In this interview, Juan Pablo Flores, Program Manager, GitHub talks about how he got his start in the tech world. 

Juan Pablo is a computer engineer who has dived into the world of management. He is a Program Manager at the GitHub Education Team, where he supports student leaders to build and grow local technical communities in their schools in the GitHub Campus Experts Program. 

Let’s find out what he has to say!

What are your earliest memories of using a computer in school?

From a very young age, I was always interested in computers. In those times, having a computer at home started to become more accessible and I was lucky enough to have a computer my family could share. Finding out about video games on a PC was life-changing for me and as time passed my curiosity on how they worked got me to install CheatEngine, a tool used to cheat in computer games by modifying the game.

Being able to make the game do anything I wanted to create an obsession in me to better understand how computers work. In the end, I never expected that in reality, I was learning about variables and computer memory.

At the same time, I was learning basic computing skills at school. Though this wasn’t the first interaction I had with computers, it allowed me to talk with teachers about the other things I was making with video games. Normally, those classes were easy for me and it was at that moment that a teacher gifted me my first programming book. A Java EE book that was old even for that time but most of the content was still used in the industry – I know it’s not the most attractive programming language but at that time Java was still quite new and gaining popularity. 

At what point did you know tech is what you wanted to do?  

I was always around folks who were tinkering with computers in some way. Moving from friends to small groups and ending up in communities was a key component of my journey into deciding to study computer science. My “Aha!” moment was when I attended my first hackathon. 

As any first-time hackathon attendee, I didn’t have an idea of what to expect from the event nor what was expected of me. I was in my last year at high school and had some basic HTML, CSS, and JS experience, not to mention the small experience with Java. Got to the event without a team. I was lucky enough to make some friends in the registration who would eventually become my team. Our team was very diverse with journalists, robotics engineers, and developers.

Watching everyone working hard on a project and supporting each other to build an MVP was mind-blowing for me at the time. We rarely see spaces with such collaboration and openness to sharing.
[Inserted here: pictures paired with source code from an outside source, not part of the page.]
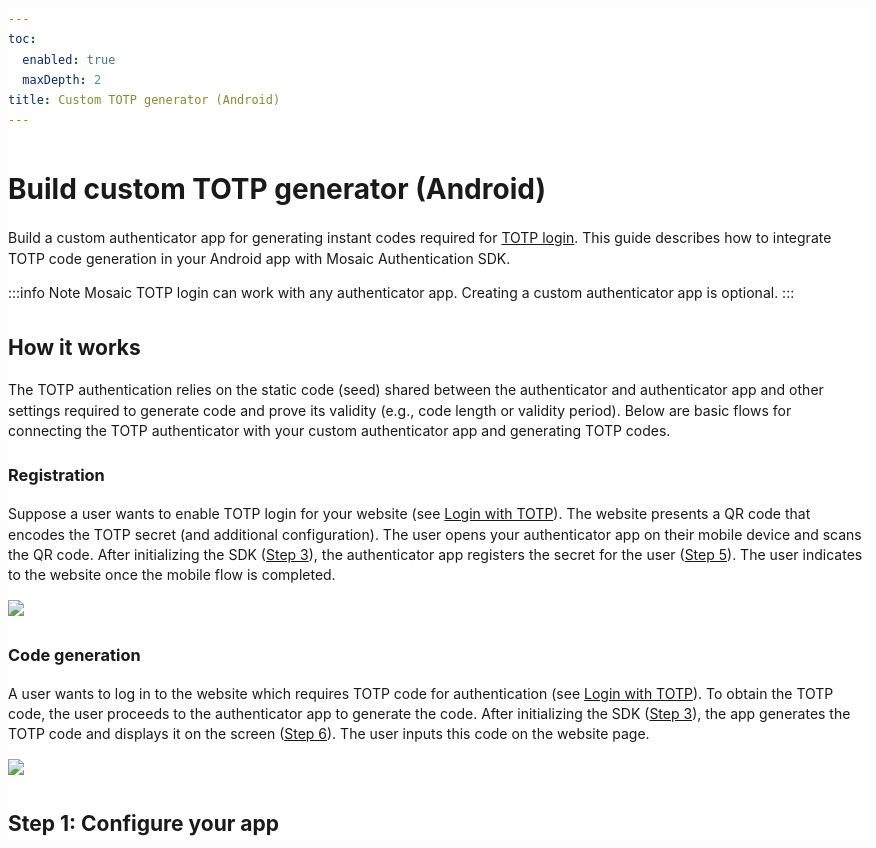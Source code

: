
 ```yaml
---
toc:
  enabled: true
  maxDepth: 2
title: Custom TOTP generator (Android)
---
```


# Build custom TOTP generator (Android)

Build a custom authenticator app for generating instant codes required for [TOTP login](/guides/user/be_auth_totp.md). This guide describes how to integrate TOTP code generation in your Android app with Mosaic Authentication SDK.

:::info Note
Mosaic TOTP login can work with any authenticator app. Creating a custom authenticator app is optional.
:::

## How it works

The TOTP authentication relies on the static code (seed) shared between the authenticator and authenticator app and other settings required to generate code and prove its validity (e.g., code length or validity period). Below are basic flows for connecting the TOTP authenticator with your custom authenticator app and generating TOTP codes.

### Registration

Suppose a user wants to enable TOTP login for your website (see [Login with TOTP](/guides/user/be_auth_totp.md)). The website presents a QR code that encodes the TOTP secret (and additional configuration). The user opens your authenticator app on their mobile device and scans the QR code. After initializing the SDK ([Step 3](#step-3-initialize-the-sdk)), the authenticator app registers the secret for the user ([Step 5](#step-5-register-secret-in-auth-app)). The user indicates to the website once the mobile flow is completed.

![](../../images/UserID/totp_auth_register.png)

### Code generation

A user wants to log in to the website which requires TOTP code for authentication (see [Login with TOTP](/guides/user/be_auth_totp.md)). To obtain the TOTP code, the user proceeds to the authenticator app to generate the code. After initializing the SDK ([Step 3](#step-3-initialize-the-sdk)), the app generates the TOTP code and displays it on the screen ([Step 6](#step-6-generate-totp-codes)). The user inputs this code on the website page.

![](../../images/UserID/totp_auth_gen.png)


## Step 1: Configure your app
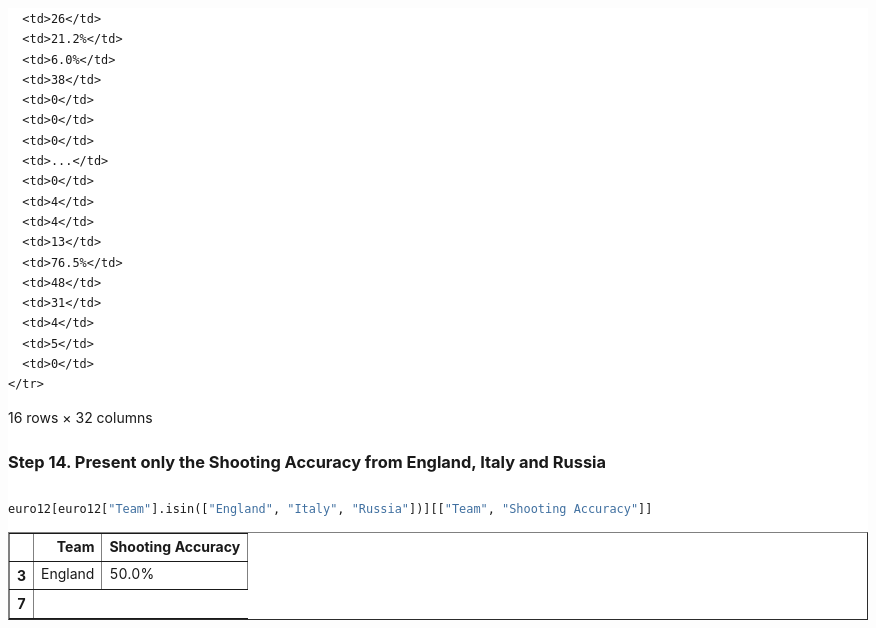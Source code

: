       <td>26</td>
      <td>21.2%</td>
      <td>6.0%</td>
      <td>38</td>
      <td>0</td>
      <td>0</td>
      <td>0</td>
      <td>...</td>
      <td>0</td>
      <td>4</td>
      <td>4</td>
      <td>13</td>
      <td>76.5%</td>
      <td>48</td>
      <td>31</td>
      <td>4</td>
      <td>5</td>
      <td>0</td>
    </tr>
  </tbody>
</table>
<p>16 rows × 32 columns</p>
</div>



### Step 14. Present only the Shooting Accuracy from England, Italy and Russia

### 


```python
euro12[euro12["Team"].isin(["England", "Italy", "Russia"])][["Team", "Shooting Accuracy"]]
```




<div>
<style scoped>
    .dataframe tbody tr th:only-of-type {
        vertical-align: middle;
    }

    .dataframe tbody tr th {
        vertical-align: top;
    }

    .dataframe thead th {
        text-align: right;
    }
</style>
<table border="1" class="dataframe">
  <thead>
    <tr style="text-align: right;">
      <th></th>
      <th>Team</th>
      <th>Shooting Accuracy</th>
    </tr>
  </thead>
  <tbody>
    <tr>
      <th>3</th>
      <td>England</td>
      <td>50.0%</td>
    </tr>
    <tr>
      <th>7</th>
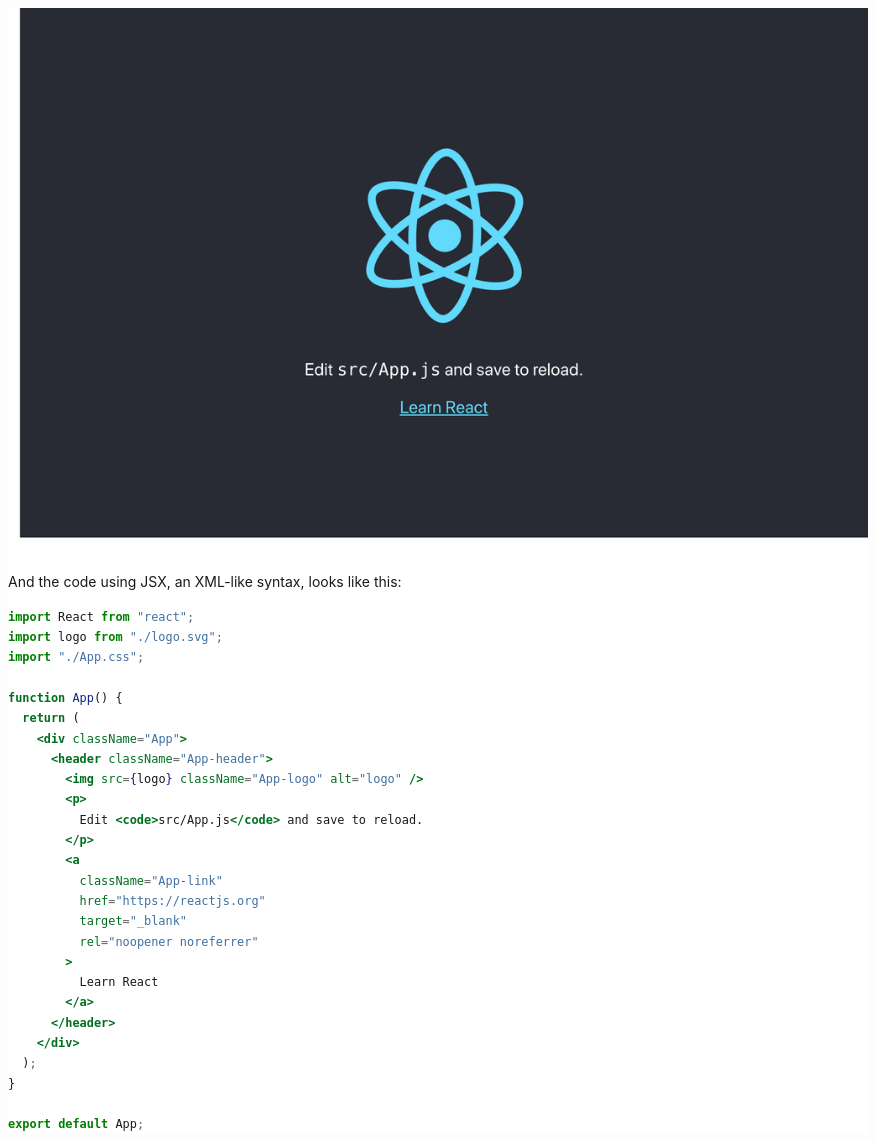 ![](images/react-starter.png)

And the code using JSX, an XML-like syntax, looks like this:

```jsx
import React from "react";
import logo from "./logo.svg";
import "./App.css";

function App() {
  return (
    <div className="App">
      <header className="App-header">
        <img src={logo} className="App-logo" alt="logo" />
        <p>
          Edit <code>src/App.js</code> and save to reload.
        </p>
        <a
          className="App-link"
          href="https://reactjs.org"
          target="_blank"
          rel="noopener noreferrer"
        >
          Learn React
        </a>
      </header>
    </div>
  );
}

export default App;
```
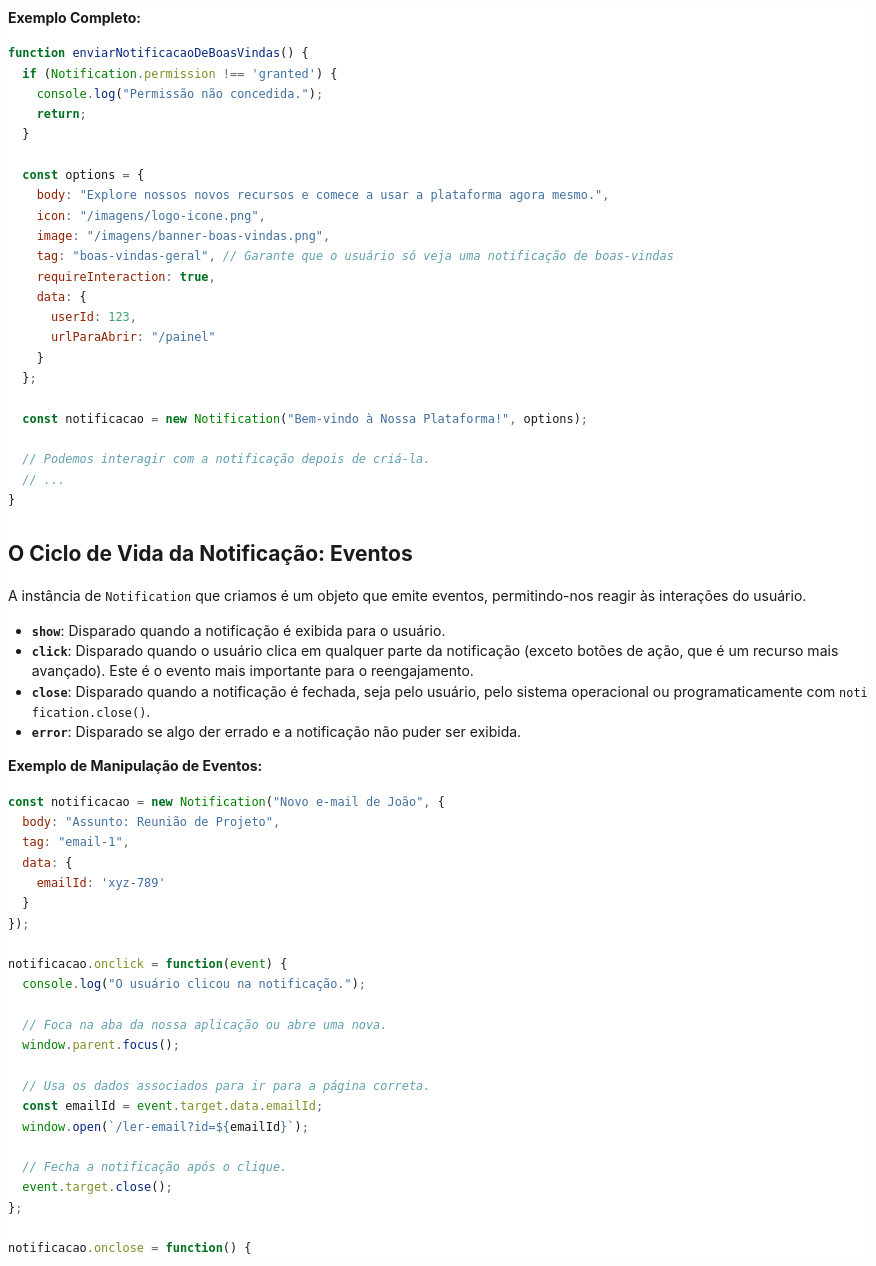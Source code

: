 **Exemplo Completo:**

```js
function enviarNotificacaoDeBoasVindas() {
  if (Notification.permission !== 'granted') {
    console.log("Permissão não concedida.");
    return;
  }
  
  const options = {
    body: "Explore nossos novos recursos e comece a usar a plataforma agora mesmo.",
    icon: "/imagens/logo-icone.png",
    image: "/imagens/banner-boas-vindas.png",
    tag: "boas-vindas-geral", // Garante que o usuário só veja uma notificação de boas-vindas
    requireInteraction: true,
    data: {
      userId: 123,
      urlParaAbrir: "/painel"
    }
  };

  const notificacao = new Notification("Bem-vindo à Nossa Plataforma!", options);

  // Podemos interagir com a notificação depois de criá-la.
  // ...
}
```

## O Ciclo de Vida da Notificação: Eventos

A instância de `Notification` que criamos é um objeto que emite eventos, permitindo-nos reagir às interações do usuário.

- **`show`**: Disparado quando a notificação é exibida para o usuário.
- **`click`**: Disparado quando o usuário clica em qualquer parte da notificação (exceto botões de ação, que é um recurso mais avançado). Este é o evento mais importante para o reengajamento.
- **`close`**: Disparado quando a notificação é fechada, seja pelo usuário, pelo sistema operacional ou programaticamente com `notification.close()`.
- **`error`**: Disparado se algo der errado e a notificação não puder ser exibida.

**Exemplo de Manipulação de Eventos:**

```js
const notificacao = new Notification("Novo e-mail de João", {
  body: "Assunto: Reunião de Projeto",
  tag: "email-1",
  data: {
    emailId: 'xyz-789'
  }
});

notificacao.onclick = function(event) {
  console.log("O usuário clicou na notificação.");
  
  // Foca na aba da nossa aplicação ou abre uma nova.
  window.parent.focus(); 
  
  // Usa os dados associados para ir para a página correta.
  const emailId = event.target.data.emailId;
  window.open(`/ler-email?id=${emailId}`);
  
  // Fecha a notificação após o clique.
  event.target.close();
};

notificacao.onclose = function() {
```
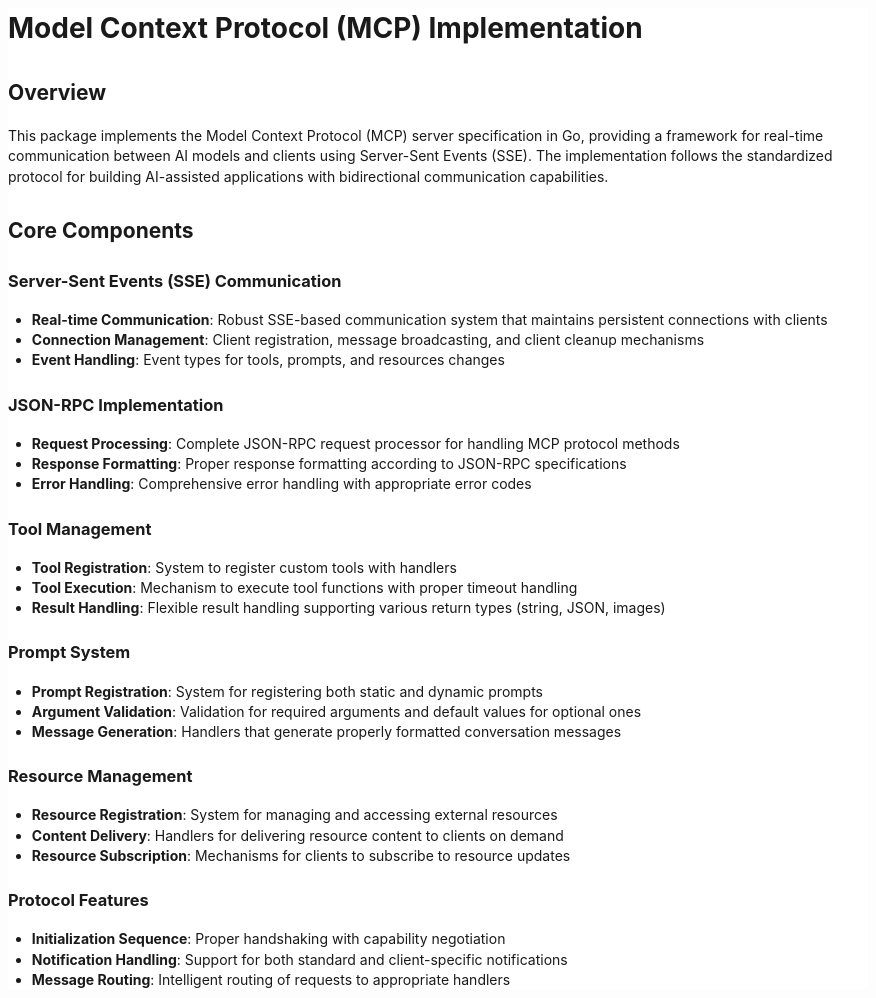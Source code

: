 # Model Context Protocol (MCP) Implementation

## Overview

This package implements the Model Context Protocol (MCP) server specification in Go, providing a framework for real-time
communication between AI models and clients using Server-Sent Events (SSE). The implementation follows the standardized
protocol for building AI-assisted applications with bidirectional communication capabilities.

## Core Components

### Server-Sent Events (SSE) Communication

- **Real-time Communication**: Robust SSE-based communication system that maintains persistent connections with clients
- **Connection Management**: Client registration, message broadcasting, and client cleanup mechanisms
- **Event Handling**: Event types for tools, prompts, and resources changes

### JSON-RPC Implementation

- **Request Processing**: Complete JSON-RPC request processor for handling MCP protocol methods
- **Response Formatting**: Proper response formatting according to JSON-RPC specifications
- **Error Handling**: Comprehensive error handling with appropriate error codes

### Tool Management

- **Tool Registration**: System to register custom tools with handlers
- **Tool Execution**: Mechanism to execute tool functions with proper timeout handling
- **Result Handling**: Flexible result handling supporting various return types (string, JSON, images)

### Prompt System

- **Prompt Registration**: System for registering both static and dynamic prompts
- **Argument Validation**: Validation for required arguments and default values for optional ones
- **Message Generation**: Handlers that generate properly formatted conversation messages

### Resource Management

- **Resource Registration**: System for managing and accessing external resources
- **Content Delivery**: Handlers for delivering resource content to clients on demand
- **Resource Subscription**: Mechanisms for clients to subscribe to resource updates

### Protocol Features

- **Initialization Sequence**: Proper handshaking with capability negotiation
- **Notification Handling**: Support for both standard and client-specific notifications
- **Message Routing**: Intelligent routing of requests to appropriate handlers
It was at that time that I knew I wanted to be part of this.

How important is it to increase access to computer science and technology to underrepresented communities and young women today?

I like thinking of computer science education as a LegoTM. You need a set of pieces and instructions to have a final model. University and traditional education models are some of the most common ways to get the pieces and instructions necessary to build a career in tech but, definitely, not the only ones.

Unfortunately, not everyone has access to the same set of pieces (resources), and sometimes even the instructions might look different. This is why having accessible learning resources for students and professionals plays a fundamental role in the industry. They serve as a way to provide equal access to opportunities.

Community is another big component. Community leaders need to make sure their communities are welcoming and accessible for everyone. By doing so, they will not only promote underserved groups and minorities to join but also amplifies the impact their community has and provides equal opportunities to its members. This is the reason why we make an intentional effort for students to develop inclusive communities while joining the GitHub Campus Experts program. 

Why it is important that brands such as .Tech Domains step up to do their bit to solve this problem?

There is still a long way to go but, throughout the past couple of years, we’ve seen several companies becoming more actively involved in the education ecosystem. It’s important to listen to local leaders and support their efforts to bring diverse voices together. No one knows the context and challenges better than them.

I’m very excited to see companies like .Tech leading the charge and bringing multiple organizations together. It is through collective effort that we can really make an impact in the future of marginalized communities around the globe.